The thing is, people have been signing petitions, going on protest marches, knocking on doors, giving earnest interviews, writing articles, publishing books, making documentaries forever — and nothing has changed, except the temperature of the earth and our chances of surviving it. The academics who founded Extinction Rebellion realised this, studied previous successful protests which got things changed, and concluded that non-violent direct action was a tactic which had worked for the emancipation of women, for Gandhi, for the American Civil Rights movement, for the liberation of gay people...

Today, such action is needed not for a particular group within society — although there are still plenty of oppressed minorities — but for all of humanity.
Just Stop Oil has perfected protest as theatre: flinging soup on a Van Gogh, pitch invading the Premier League, disrupting the cricket, the snooker, the Chelsea Flower Show. Which is annoying, if you are attending such events, but considerably less annoying than going extinct.

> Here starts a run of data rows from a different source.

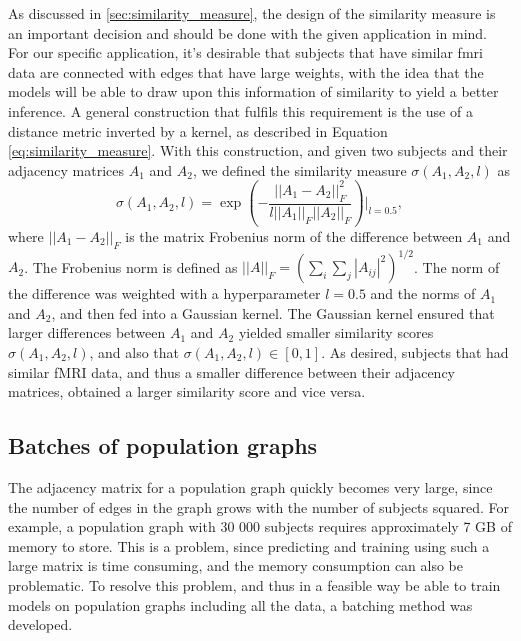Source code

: As discussed in \cref{sec:similarity_measure}, the design of the similarity measure is an important decision and should be done with the given application in mind. For our specific application, it's desirable that subjects that have similar \acrshort{fmri} data are connected with edges that have large weights, with the idea that the models will be able to draw upon this information of similarity to yield a better inference. A general construction that fulfils this requirement is the use of a distance metric inverted by a kernel, as described in Equation \eqref{eq:similarity_measure}. With this construction, and given two subjects and their adjacency matrices $A_1$ and $A_2$, we defined the similarity measure $\sigma\left(A_1, A_2, l\right)$ as
\begin{equation}
    \sigma\left(A_1, A_2, l\right) = \exp{\left(- \frac{||A_1 - A_2||_F^2}{l||A_1||_F ||A_2||_F} \right)}\biggr\rvert_{l=0.5},
    \label{eq:modified_similarity_measure}
\end{equation}
where $||A_1 - A_2 ||_F$ is the matrix Frobenius norm of the difference between $A_1$ and $A_2$. The Frobenius norm is defined as $||A||_F = \left( \sum_i \sum_j |A_{ij}|^2 \right)^{1/2}$. The norm of the difference was weighted with a hyperparameter $l=0.5$ and the norms of $A_1$ and $A_2$, and then fed into a Gaussian kernel. The Gaussian kernel ensured that larger differences between $A_1$ and $A_2$ yielded smaller similarity scores $\sigma\left(A_1, A_2, l\right)$, and also that  $\sigma\left(A_1, A_2, l\right) \in \left[0, 1\right]$. As desired, subjects that had similar fMRI data, and thus a smaller difference between their adjacency matrices, obtained a larger similarity score and vice versa. 


\subsection{Batches of population graphs}
The adjacency matrix for a population graph quickly becomes very large, since the number of edges in the graph grows with the number of subjects squared. For example, a population graph with 30 000 subjects requires approximately 7 GB of memory to store. This is a problem, since predicting and training using such a large matrix is time consuming, and the memory consumption can also be problematic. To resolve this problem, and thus in a feasible way be able to train models on population graphs including all the data, a batching method was developed.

The problem with protest is that we only appreciate it retrospectively, looking over our shoulder from 20, 30, 50 years into the future. Maybe then will we realise just how brave and dedicated those Just Stop Oil people really are, putting themselves out there to be public hate figures, screamed at from the front pages of newspapers, monstered online, criminalised, reviled. As though they were eating babies in public, instead of flinging orange powder around in a desperate effort to draw attention to climate destruction.
We need our protestors. They are the ones who will instigate change, while the rest of us are busy looking at our phones or being distracted by this week’s scandal. We need the disrupters, the annoyers, the irritators, to get out there and glue themselves to things, to cause delays, to inconvenience people. Not because it’s a fun thing to do, or fun for anyone it impacts, but because it’s a crucial public service. We just never realise it at the time.